### Assignment
Gather every line in the records below that contains the word "daemon".

### The data
******************************
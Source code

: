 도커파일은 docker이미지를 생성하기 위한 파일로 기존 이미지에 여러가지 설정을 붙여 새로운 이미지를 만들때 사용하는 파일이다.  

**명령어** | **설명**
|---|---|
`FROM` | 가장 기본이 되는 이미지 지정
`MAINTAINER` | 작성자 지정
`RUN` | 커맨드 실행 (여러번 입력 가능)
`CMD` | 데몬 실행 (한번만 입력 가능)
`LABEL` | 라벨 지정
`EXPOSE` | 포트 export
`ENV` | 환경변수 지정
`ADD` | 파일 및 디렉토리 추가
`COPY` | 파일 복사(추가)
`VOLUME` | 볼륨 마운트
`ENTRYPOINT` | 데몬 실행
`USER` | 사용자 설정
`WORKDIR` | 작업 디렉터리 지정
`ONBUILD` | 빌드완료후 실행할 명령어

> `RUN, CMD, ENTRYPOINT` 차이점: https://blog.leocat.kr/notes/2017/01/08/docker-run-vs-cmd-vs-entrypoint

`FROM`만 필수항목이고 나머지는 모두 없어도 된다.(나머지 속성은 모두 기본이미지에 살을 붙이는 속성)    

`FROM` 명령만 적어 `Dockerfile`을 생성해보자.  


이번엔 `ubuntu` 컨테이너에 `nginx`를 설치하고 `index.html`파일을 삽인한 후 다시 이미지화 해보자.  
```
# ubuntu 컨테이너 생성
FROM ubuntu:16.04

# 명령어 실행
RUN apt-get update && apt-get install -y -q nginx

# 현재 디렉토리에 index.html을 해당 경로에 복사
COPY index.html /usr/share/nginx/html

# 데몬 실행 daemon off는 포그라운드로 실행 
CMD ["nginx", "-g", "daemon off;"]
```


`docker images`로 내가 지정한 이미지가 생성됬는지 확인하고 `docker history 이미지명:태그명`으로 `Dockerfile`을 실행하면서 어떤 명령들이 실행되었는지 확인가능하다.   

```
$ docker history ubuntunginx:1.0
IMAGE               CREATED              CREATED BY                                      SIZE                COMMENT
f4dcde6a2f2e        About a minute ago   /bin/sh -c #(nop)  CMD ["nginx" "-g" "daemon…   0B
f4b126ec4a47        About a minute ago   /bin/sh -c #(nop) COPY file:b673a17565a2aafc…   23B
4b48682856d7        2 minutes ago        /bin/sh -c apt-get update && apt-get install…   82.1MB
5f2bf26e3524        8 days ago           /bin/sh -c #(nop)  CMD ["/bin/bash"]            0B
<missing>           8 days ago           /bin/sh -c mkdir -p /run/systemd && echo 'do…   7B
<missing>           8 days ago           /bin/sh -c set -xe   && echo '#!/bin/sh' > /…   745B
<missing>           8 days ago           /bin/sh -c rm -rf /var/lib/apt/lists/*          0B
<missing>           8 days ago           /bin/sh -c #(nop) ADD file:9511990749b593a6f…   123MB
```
******************************
### Completed exercise
# 데몬 실행 daemon off는 포그라운드로 실행 
CMD ["nginx", "-g", "daemon off;"]
f4dcde6a2f2e        About a minute ago   /bin/sh -c #(nop)  CMD ["nginx" "-g" "daemon…   0B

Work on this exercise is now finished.